• **WORK REQUIRED**: Every line containing "tirar" should be copied out. Go through the entries and find them.

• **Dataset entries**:
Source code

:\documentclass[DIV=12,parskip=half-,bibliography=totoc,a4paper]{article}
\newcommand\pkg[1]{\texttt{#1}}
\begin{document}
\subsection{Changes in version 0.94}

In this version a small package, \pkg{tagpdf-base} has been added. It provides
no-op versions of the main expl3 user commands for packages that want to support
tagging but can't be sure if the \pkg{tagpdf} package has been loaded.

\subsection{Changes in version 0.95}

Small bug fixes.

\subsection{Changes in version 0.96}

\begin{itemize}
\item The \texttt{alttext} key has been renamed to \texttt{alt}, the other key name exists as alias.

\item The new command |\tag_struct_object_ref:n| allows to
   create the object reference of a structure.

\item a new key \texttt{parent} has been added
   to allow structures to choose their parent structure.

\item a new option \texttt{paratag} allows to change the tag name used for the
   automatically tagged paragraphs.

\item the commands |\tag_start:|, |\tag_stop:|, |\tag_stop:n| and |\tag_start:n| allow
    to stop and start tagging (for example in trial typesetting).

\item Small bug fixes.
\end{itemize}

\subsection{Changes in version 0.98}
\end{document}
...
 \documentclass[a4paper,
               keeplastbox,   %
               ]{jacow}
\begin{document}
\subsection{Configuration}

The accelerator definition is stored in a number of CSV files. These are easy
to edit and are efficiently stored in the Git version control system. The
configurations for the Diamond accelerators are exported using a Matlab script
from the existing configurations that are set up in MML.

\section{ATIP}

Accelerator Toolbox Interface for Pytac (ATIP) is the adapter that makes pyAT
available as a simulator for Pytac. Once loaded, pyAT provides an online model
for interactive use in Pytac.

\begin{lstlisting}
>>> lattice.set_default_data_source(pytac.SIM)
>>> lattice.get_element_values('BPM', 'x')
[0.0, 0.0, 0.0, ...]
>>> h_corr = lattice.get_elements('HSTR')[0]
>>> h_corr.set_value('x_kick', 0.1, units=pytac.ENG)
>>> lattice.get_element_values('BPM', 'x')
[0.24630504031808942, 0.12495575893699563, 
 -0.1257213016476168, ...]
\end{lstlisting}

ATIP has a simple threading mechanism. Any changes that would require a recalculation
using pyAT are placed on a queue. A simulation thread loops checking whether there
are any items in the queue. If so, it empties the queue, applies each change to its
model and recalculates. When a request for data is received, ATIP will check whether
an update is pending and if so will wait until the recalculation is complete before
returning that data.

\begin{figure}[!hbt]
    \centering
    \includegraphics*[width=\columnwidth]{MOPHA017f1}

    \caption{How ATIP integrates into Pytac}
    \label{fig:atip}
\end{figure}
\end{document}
--
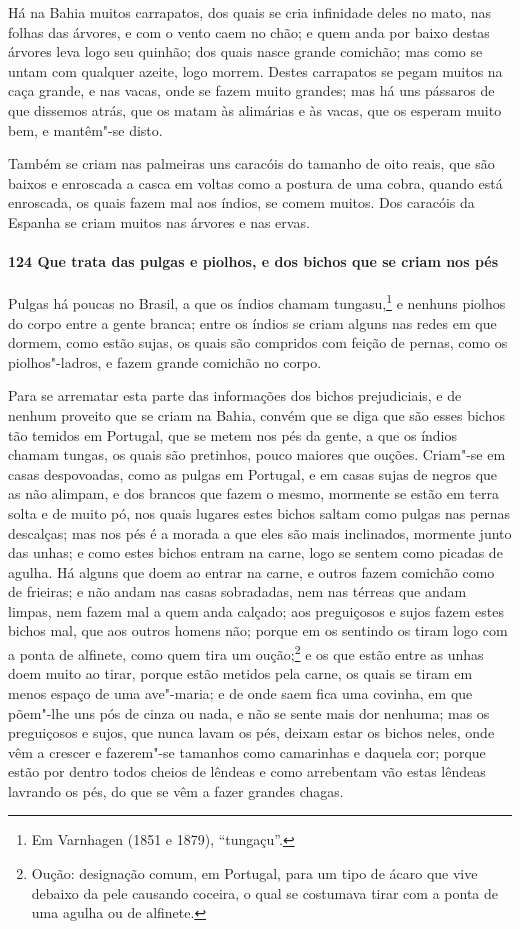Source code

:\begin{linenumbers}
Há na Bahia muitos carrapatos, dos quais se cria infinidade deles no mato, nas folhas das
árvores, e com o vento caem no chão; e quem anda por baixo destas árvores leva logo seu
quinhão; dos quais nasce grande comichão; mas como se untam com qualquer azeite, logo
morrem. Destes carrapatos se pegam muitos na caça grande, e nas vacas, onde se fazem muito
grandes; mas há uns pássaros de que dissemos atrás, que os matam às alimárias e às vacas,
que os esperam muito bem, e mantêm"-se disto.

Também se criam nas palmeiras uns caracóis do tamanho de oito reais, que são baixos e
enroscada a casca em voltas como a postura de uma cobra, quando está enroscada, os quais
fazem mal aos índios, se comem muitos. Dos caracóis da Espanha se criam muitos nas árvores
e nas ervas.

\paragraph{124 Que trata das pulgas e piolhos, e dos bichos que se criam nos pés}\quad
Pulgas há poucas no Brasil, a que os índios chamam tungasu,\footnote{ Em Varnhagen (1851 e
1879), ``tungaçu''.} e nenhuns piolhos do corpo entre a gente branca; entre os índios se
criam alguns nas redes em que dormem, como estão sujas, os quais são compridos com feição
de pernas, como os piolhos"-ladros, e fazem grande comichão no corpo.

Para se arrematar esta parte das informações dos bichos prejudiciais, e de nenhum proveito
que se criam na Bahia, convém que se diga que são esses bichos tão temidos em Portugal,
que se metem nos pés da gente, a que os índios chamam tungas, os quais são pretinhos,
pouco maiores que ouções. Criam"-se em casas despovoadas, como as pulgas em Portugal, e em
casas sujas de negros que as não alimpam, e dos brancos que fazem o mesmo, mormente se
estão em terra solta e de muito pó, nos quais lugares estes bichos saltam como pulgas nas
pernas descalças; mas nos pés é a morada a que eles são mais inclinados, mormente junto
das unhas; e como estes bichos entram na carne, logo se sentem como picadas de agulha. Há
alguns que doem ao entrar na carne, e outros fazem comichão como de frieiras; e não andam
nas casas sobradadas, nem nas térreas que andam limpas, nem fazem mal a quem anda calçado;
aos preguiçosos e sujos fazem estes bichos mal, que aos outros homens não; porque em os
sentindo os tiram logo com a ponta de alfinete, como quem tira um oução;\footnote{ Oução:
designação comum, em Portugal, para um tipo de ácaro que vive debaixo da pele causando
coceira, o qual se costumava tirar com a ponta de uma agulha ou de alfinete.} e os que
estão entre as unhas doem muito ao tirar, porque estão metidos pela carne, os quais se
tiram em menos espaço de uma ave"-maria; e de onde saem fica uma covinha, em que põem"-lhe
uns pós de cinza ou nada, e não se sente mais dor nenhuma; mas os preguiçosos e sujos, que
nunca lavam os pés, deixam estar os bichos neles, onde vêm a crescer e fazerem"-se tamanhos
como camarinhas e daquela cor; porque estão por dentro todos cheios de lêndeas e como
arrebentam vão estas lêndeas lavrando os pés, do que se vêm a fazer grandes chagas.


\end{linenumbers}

• **OUTPUT BELOW**:
coceira, o qual se costumava tirar com a ponta de uma agulha ou de alfinete.} e os que
estão entre as unhas doem muito ao tirar, porque estão metidos pela carne, os quais se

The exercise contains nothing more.